## Work required
Your job is to report every line of the entries that has "models".
═══
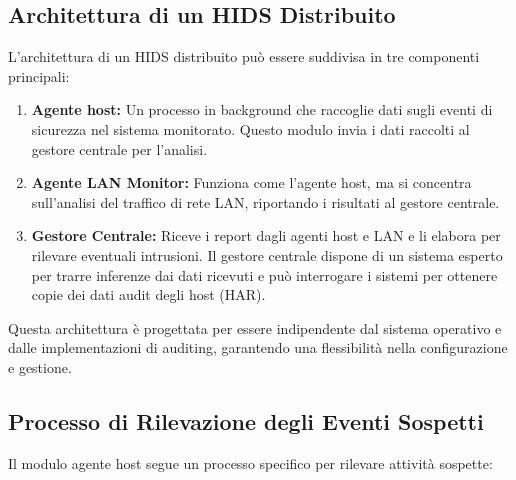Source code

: \subsection{Architettura di un HIDS Distribuito}

L'architettura di un HIDS distribuito può essere suddivisa in tre componenti principali:

\begin{enumerate}
    \item \textbf{Agente host:} Un processo in background che raccoglie dati sugli eventi di sicurezza nel sistema monitorato. Questo modulo invia i dati raccolti al gestore centrale per l'analisi.
    
    \item \textbf{Agente LAN Monitor:} Funziona come l'agente host, ma si concentra sull'analisi del traffico di rete LAN, riportando i risultati al gestore centrale.
    
    \item \textbf{Gestore Centrale:} Riceve i report dagli agenti host e LAN e li elabora per rilevare eventuali intrusioni. Il gestore centrale dispone di un sistema esperto per trarre inferenze dai dati ricevuti e può interrogare i sistemi per ottenere copie dei dati audit degli host (HAR).
\end{enumerate}

Questa architettura è progettata per essere indipendente dal sistema operativo e dalle implementazioni di auditing, garantendo una flessibilità nella configurazione e gestione.

\subsection{Processo di Rilevazione degli Eventi Sospetti}

Il modulo agente host segue un processo specifico per rilevare attività sospette:

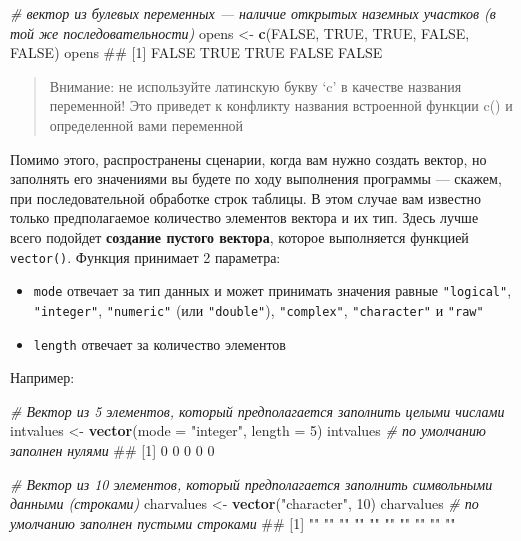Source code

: \documentclass[]{book}
\newenvironment{Shaded}{\begin{snugshade}}{\end{snugshade}}
\newcommand{\KeywordTok}[1]{\textcolor[rgb]{0.13,0.29,0.53}{\textbf{#1}}}
\newcommand{\DataTypeTok}[1]{\textcolor[rgb]{0.13,0.29,0.53}{#1}}
\newcommand{\DecValTok}[1]{\textcolor[rgb]{0.00,0.00,0.81}{#1}}
\newcommand{\StringTok}[1]{\textcolor[rgb]{0.31,0.60,0.02}{#1}}
\newcommand{\CommentTok}[1]{\textcolor[rgb]{0.56,0.35,0.01}{\textit{#1}}}
\newcommand{\OtherTok}[1]{\textcolor[rgb]{0.56,0.35,0.01}{#1}}
\newcommand{\NormalTok}[1]{#1}
\providecommand{\tightlist}{%
  \setlength{\itemsep}{0pt}\setlength{\parskip}{0pt}}
\begin{document}
\begin{Shaded}
\begin{Highlighting}[]
\CommentTok{# вектор из булевых переменных — наличие  открытых наземных участков (в той же последовательности)}
\NormalTok{opens <-}\StringTok{ }\KeywordTok{c}\NormalTok{(}\OtherTok{FALSE}\NormalTok{, }\OtherTok{TRUE}\NormalTok{, }\OtherTok{TRUE}\NormalTok{, }\OtherTok{FALSE}\NormalTok{, }\OtherTok{FALSE}\NormalTok{)}
\NormalTok{opens}
\NormalTok{## [1] FALSE  TRUE  TRUE FALSE FALSE}
\end{Highlighting}
\end{Shaded}

\begin{quote}
Внимание: не используйте латинскую букву `c' в качестве названия
переменной! Это приведет к конфликту названия встроенной функции c() и
определенной вами переменной
\end{quote}

Помимо этого, распространены сценарии, когда вам нужно создать вектор,
но заполнять его значениями вы будете по ходу выполнения программы ---
скажем, при последовательной обработке строк таблицы. В этом случае вам
известно только предполагаемое количество элементов вектора и их тип.
Здесь лучше всего подойдет \textbf{создание пустого вектора}, которое
выполняется функцией \texttt{vector()}. Функция принимает 2 параметра:

\begin{itemize}
\tightlist
\item
  \texttt{mode} отвечает за тип данных и может принимать значения равные
  \texttt{"logical"}, \texttt{"integer"}, \texttt{"numeric"} (или
  \texttt{"double"}), \texttt{"complex"}, \texttt{"character"} и
  \texttt{"raw"}
\item
  \texttt{length} отвечает за количество элементов
\end{itemize}

Например:

\begin{Shaded}
\begin{Highlighting}[]
\CommentTok{# Вектор из 5 элементов, который предполагается заполнить целыми числами}
\NormalTok{intvalues <-}\StringTok{ }\KeywordTok{vector}\NormalTok{(}\DataTypeTok{mode =} \StringTok{"integer"}\NormalTok{, }\DataTypeTok{length =} \DecValTok{5}\NormalTok{)}
\NormalTok{intvalues }\CommentTok{# по умолчанию заполнен нулями}
\NormalTok{## [1] 0 0 0 0 0}

\CommentTok{# Вектор из 10 элементов, который предполагается заполнить символьными данными (строками)}
\NormalTok{charvalues <-}\StringTok{ }\KeywordTok{vector}\NormalTok{(}\StringTok{"character"}\NormalTok{, }\DecValTok{10}\NormalTok{)}
\NormalTok{charvalues }\CommentTok{# по умолчанию заполнен пустыми строками}
\NormalTok{##  [1] "" "" "" "" "" "" "" "" "" ""}
\end{Highlighting}
\end{Shaded}
\end{document}
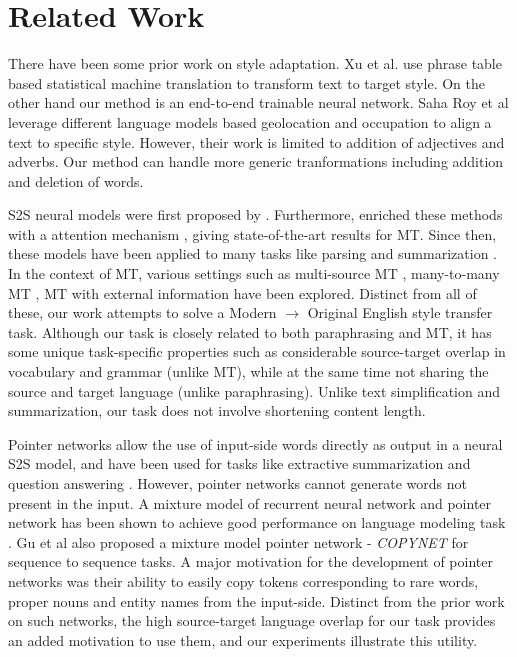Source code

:
\section{Related Work} \label{sec:RelatedWord}

There have been some prior work on style adaptation. Xu et al.  use phrase table based statistical machine translation to transform text to target style.  %
On the other hand our method is an end-to-end trainable neural network.
Saha Roy et al  leverage different language models based geolocation and occupation to align a text to specific style. However, their work is limited to addition of adjectives and adverbs. Our method can handle more generic tranformations including addition and deletion of words.

S2S neural models were first proposed by \cite{sutskever2014sequence}. Furthermore, \cite{bahdanau2014neural} enriched these methods with a attention mechanism , giving state-of-the-art results for MT. Since then, these models have been applied to many tasks like parsing \cite{vinyals2015pointer} and summarization \cite{rush2015neural}. In the context of MT, various settings such as multi-source MT \cite{zoph2016multi}, many-to-many MT \cite{johnson2016google}, MT with external information \cite{sennrich2016controlling} have been explored. Distinct from all of these, our work attempts to solve a Modern $\rightarrow$ Original English style transfer task. Although our task is closely related to both paraphrasing and MT, it has some unique task-specific properties such as considerable source-target overlap in vocabulary and grammar (unlike MT), while at the same time not sharing the source and target language (unlike paraphrasing). Unlike text simplification and summarization, our task does not involve shortening content length. 

Pointer networks \cite{vinyals2015pointer} allow the use of input-side words directly as output in a neural S2S model, and have been used for tasks like extractive summarization \cite{see2017get} \cite{zeng2016efficient}  and question answering \cite{wang2016machine}. However, pointer networks cannot generate words not present in the input. A mixture model of recurrent neural network and pointer network has been shown to achieve good performance on language modeling task \cite{merity2016pointer}. Gu et al  also proposed a mixture model pointer network - \textit{COPYNET} for sequence to sequence tasks. A major motivation for the development of pointer networks was their ability to easily copy tokens corresponding to rare words, proper nouns and entity names from the input-side. Distinct from the prior work on such networks, the high source-target language overlap for our task provides an added motivation to use them, and our experiments illustrate this utility.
═══
## Your solution
Saha Roy et al  leverage different language models based geolocation and occupation to align a text to specific style. However, their work is limited to addition of adjectives and adverbs. Our method can handle more generic tranformations including addition and deletion of words.
S2S neural models were first proposed by \cite{sutskever2014sequence}. Furthermore, \cite{bahdanau2014neural} enriched these methods with a attention mechanism , giving state-of-the-art results for MT. Since then, these models have been applied to many tasks like parsing \cite{vinyals2015pointer} and summarization \cite{rush2015neural}. In the context of MT, various settings such as multi-source MT \cite{zoph2016multi}, many-to-many MT \cite{johnson2016google}, MT with external information \cite{sennrich2016controlling} have been explored. Distinct from all of these, our work attempts to solve a Modern $\rightarrow$ Original English style transfer task. Although our task is closely related to both paraphrasing and MT, it has some unique task-specific properties such as considerable source-target overlap in vocabulary and grammar (unlike MT), while at the same time not sharing the source and target language (unlike paraphrasing). Unlike text simplification and summarization, our task does not involve shortening content length. 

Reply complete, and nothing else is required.